With this, I'm still getting the error message. I'm not sure what you mean by "remove duplicate column names". Any help would be appreciated.

Thank you!

jmrussell commented 3 years ago
def deconvoluted_complex_result_build(clusters_means: pd.DataFrame,
                                      interactions: pd.DataFrame,
                                      complex_compositions: pd.DataFrame,
                                      counts: pd.DataFrame,
                                      genes: pd.DataFrame,
                                      counts_data: str) -> pd.DataFrame:
    genes_counts = list(counts.index)
    genes_filtered = genes[genes['id_multidata'].apply(lambda gene: gene in genes_counts)]

    deconvoluted_complex_result_1 = deconvolute_complex_interaction_component(complex_compositions,
                                                                              genes_filtered,
                                                                              interactions,
                                                                              '_1',
                                                                              counts_data)
    deconvoluted_simple_result_1 = deconvolute_interaction_component(interactions,
                                                                     '_1',
                                                                     counts_data)

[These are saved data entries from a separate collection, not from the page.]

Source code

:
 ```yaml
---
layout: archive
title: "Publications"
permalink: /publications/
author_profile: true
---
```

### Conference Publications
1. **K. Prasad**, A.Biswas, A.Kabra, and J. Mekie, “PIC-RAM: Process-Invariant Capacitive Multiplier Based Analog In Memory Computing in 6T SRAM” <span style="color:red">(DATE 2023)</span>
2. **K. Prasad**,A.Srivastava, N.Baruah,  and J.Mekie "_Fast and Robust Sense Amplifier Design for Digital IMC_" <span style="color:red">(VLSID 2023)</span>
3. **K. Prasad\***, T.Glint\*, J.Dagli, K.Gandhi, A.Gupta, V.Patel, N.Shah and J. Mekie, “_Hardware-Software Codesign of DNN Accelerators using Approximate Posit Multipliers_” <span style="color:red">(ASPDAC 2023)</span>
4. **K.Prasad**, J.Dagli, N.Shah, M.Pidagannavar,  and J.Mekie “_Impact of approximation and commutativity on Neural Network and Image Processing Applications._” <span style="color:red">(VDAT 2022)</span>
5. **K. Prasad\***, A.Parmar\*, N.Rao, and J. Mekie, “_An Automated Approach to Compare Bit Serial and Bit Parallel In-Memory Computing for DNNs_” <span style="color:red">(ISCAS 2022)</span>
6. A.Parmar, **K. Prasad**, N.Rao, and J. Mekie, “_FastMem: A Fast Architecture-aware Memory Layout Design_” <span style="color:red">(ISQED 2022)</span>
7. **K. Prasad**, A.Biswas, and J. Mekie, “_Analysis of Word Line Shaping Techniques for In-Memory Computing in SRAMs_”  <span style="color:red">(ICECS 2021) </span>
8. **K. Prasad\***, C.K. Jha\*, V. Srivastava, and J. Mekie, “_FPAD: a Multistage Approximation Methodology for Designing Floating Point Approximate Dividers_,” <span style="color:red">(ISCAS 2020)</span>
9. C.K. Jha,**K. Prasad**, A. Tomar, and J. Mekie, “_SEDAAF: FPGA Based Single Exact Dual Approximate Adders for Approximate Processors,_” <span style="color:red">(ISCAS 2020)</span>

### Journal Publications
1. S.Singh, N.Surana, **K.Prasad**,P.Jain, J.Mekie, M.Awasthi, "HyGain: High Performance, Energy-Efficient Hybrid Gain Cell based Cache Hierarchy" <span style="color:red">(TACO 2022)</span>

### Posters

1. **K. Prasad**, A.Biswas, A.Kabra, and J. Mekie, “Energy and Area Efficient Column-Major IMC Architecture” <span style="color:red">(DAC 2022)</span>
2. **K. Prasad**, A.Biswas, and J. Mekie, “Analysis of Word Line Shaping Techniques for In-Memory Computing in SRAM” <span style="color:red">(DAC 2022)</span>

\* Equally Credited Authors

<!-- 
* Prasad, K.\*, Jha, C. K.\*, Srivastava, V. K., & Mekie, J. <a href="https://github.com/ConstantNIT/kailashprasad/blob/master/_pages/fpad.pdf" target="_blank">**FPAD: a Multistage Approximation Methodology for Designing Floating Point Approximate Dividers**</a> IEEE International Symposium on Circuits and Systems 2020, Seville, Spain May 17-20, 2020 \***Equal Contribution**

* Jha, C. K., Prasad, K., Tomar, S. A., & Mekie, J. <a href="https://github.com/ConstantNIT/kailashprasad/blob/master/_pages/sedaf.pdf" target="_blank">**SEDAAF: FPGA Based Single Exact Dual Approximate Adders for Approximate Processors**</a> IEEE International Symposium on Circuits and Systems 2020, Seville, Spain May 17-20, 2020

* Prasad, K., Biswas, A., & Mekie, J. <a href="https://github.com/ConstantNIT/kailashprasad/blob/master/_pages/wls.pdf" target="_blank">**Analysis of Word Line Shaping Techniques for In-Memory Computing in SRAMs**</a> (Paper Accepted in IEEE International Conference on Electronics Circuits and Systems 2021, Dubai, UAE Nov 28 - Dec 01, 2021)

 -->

    deconvoluted_complex_result_2 = deconvolute_complex_interaction_component(complex_compositions,
                                                                              genes_filtered,
                                                                              interactions,
                                                                              '_2',
                                                                              counts_data)
    deconvoluted_simple_result_2 = deconvolute_interaction_component(interactions,
                                                                     '_2',
                                                                     counts_data)
    # Changes made here
    deconvoluted_complex_result_1 = deconvoluted_complex_result_1.loc[:,~deconvoluted_complex_result_1.columns.duplicated()]
    deconvoluted_simple_result_1 = deconvoluted_simple_result_1.loc[:,~deconvoluted_simple_result_1.columns.duplicated()]
    deconvoluted_complex_result_2 = deconvoluted_complex_result_2.loc[:,~deconvoluted_complex_result_2.columns.duplicated()]
    deconvoluted_simple_result_2 = deconvoluted_simple_result_2.loc[:,~deconvoluted_simple_result_2.columns.duplicated()]
    # End changes

    deconvoluted_result = deconvoluted_complex_result_1.append(
        [deconvoluted_simple_result_1, deconvoluted_complex_result_2, deconvoluted_simple_result_2], sort=False)

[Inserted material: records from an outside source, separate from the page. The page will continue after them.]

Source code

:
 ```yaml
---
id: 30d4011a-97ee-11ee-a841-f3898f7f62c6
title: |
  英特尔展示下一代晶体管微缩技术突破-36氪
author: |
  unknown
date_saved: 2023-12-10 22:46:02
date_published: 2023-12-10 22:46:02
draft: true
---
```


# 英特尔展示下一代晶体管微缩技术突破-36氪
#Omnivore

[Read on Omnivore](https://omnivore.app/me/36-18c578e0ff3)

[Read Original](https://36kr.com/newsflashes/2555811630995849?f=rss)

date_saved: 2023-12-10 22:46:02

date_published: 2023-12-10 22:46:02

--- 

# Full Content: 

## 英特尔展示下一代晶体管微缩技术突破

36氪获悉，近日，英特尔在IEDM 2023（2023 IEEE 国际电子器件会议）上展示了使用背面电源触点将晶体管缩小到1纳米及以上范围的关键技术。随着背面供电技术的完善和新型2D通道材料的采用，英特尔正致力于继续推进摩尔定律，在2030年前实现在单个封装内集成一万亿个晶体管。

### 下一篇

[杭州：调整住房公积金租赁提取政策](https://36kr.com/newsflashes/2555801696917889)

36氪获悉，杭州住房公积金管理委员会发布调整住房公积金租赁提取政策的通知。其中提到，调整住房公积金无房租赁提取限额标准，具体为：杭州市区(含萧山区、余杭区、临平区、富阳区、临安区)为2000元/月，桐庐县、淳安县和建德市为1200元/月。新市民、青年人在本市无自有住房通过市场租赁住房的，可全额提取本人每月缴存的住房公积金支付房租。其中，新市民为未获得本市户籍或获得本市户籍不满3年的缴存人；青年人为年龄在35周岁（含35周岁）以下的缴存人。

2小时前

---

    deconvoluted_result.set_index('multidata_id', inplace=True, drop=True)

    deconvoluted_columns = ['gene_name', 'name', 'is_complex', 'protein_name', 'complex_name', 'id_cp_interaction',
                            'gene']

    deconvoluted_result = deconvoluted_result[deconvoluted_columns]
    deconvoluted_result.rename({'name': 'uniprot'}, axis=1, inplace=True)
    deconvoluted_result = pd.concat([deconvoluted_result, clusters_means], axis=1, join='inner', sort=False)
    deconvoluted_result.set_index('gene', inplace=True, drop=True)
    deconvoluted_result.drop_duplicates(inplace=True)

    return deconvoluted_result

I did not require the deconvoluted result so I was comfortable making this change, I would make it at your own risk :).